Re: Introduce Sashiko (agentic review of Linux kernel changes)

From: Roman Gushchin

Date: Thu Mar 19 2026 - 18:54:32 EST

"Lorenzo Stoakes (Oracle)" <ljs@xxxxxxxxxx> writes:

> On Wed, Mar 18, 2026 at 11:33:22AM -0700, Roman Gushchin wrote:
>> "Lorenzo Stoakes (Oracle)" <ljs@xxxxxxxxxx> writes:
>>
>> > On Tue, Mar 17, 2026 at 03:31:11PM +0000, Roman Gushchin wrote:
>> >> Hello,
>> >>
>> >> I'm happy to share something my colleagues and I have been working on
>> >> for the last several months:
>> >> Sashiko - an agentic system for Linux kernel changes.
>> >>
>> >> First, Sashiko is available as a service at:
>> >> * https://sashiko.dev
>> >>
>> >
>> > ...
>> >
>> > (For one I'm going to go fix some bugs on my series I saw reported there).
>> >
>> > I think over time as the approach/model is refined this will get a LOT
>> > better, it seems these things can acelerate quickly.
>>
>> Hi Lorenzo,
>>
>> Thank you for kind words!
>
> No problem, thanks for your hard work! :)
>
>>
>> RE false positives: I think Chris's prompts were initially heavily
>> biased towards avoiding false positives, but it comes at the cost of
>> missing real issues (in general, I don't have hard data on % of findings).
>> Now he also is looking to relax it a bit, to my knowledge.
>> But then there are different models in use, different protocols, etc.
>>
>> I also have a notion of issue severity and I was thinking about
>> e.g. sending out only reviews revealing critical & high severity bugs
>> (e.g. memory corruptions & panics). Or maybe send the feedback to the
>> author in any case (e.g. for fixing typos), but cc maintainers only if
>> there are serious concerns.
>>
>> And obviously no pressure, I won't enable any public email sending
>> unless there is a consensus across maintainers of the corresponding
>> subsystem.
>
> I think maybe an opt-in thing might work for some of us?

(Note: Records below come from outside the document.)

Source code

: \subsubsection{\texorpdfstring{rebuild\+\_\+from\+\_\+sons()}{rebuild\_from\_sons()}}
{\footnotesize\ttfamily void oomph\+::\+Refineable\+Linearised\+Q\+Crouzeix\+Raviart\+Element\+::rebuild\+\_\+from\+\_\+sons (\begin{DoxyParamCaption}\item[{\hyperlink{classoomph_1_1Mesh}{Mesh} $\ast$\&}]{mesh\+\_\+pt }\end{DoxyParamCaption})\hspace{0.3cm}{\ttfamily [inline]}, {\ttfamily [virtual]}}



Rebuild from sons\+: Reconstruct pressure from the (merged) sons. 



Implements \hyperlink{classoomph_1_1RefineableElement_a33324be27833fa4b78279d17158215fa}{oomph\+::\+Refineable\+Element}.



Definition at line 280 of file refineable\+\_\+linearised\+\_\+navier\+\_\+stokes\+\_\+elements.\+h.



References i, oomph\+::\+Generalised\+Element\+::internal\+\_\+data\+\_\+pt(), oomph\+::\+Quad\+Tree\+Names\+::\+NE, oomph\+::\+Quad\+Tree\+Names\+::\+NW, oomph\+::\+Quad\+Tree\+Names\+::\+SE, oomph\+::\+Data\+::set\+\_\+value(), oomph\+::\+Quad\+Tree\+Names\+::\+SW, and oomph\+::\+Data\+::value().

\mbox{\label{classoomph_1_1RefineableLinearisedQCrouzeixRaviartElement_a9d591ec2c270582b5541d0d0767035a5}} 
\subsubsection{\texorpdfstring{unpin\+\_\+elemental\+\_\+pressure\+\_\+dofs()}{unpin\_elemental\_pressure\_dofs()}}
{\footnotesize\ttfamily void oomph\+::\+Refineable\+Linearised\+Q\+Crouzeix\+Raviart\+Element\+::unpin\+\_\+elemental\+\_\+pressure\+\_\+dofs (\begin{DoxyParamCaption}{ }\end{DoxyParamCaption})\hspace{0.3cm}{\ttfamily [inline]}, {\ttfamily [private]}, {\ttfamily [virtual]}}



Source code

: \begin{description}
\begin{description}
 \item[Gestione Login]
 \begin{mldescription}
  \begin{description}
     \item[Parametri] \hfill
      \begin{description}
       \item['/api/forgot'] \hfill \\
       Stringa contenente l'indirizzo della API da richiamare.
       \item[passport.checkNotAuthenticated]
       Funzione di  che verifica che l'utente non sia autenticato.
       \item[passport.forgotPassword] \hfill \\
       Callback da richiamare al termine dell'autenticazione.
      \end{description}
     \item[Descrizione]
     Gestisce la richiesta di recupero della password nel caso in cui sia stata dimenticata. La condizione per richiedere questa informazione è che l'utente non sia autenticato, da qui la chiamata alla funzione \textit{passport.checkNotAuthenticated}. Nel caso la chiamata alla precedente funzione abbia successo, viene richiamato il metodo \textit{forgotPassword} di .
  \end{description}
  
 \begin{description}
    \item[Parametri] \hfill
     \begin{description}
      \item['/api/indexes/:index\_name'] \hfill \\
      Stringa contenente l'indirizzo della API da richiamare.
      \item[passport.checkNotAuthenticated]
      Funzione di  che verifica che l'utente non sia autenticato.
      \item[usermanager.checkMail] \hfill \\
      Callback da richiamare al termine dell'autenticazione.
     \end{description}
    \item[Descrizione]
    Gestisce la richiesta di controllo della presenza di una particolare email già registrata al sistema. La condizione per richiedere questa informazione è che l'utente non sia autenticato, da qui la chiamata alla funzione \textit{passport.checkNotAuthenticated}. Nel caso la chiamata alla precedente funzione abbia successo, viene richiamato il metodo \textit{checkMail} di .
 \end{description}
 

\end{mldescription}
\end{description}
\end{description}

Absolutely, I think with mm we can start with replying to the author and
a dedicated list of volunteers.

> But yeah we can take our time with this, Andrew is looking, I am for
> sure.

Thank you!

>
> Oh and one data point -
> https://lore.kernel.org/linux-mm/cover.1773846935.git.ljs@xxxxxxxxxx/
>
> Read the v3 change log for a list of the issues it correctly raised for that
> series, so it's definitely useful.
>
> It was about maybe 50/50 noise/signal I think?
>
> But as you can see that's already very useful thank you and has fixed a
> bunch of bugs in that codde!
>
> I'm not sure what Chris is planning, and I keep not going to the AI
> meetings for various reasons (other stuff clashing/away/tired sometimes :)
> but I wonder how we will sync up with Chris's review bot experiments?

So as Chris said, we're syncing regularly and actively thinking how to
organize it. I think we both want to share as much stuff as possible.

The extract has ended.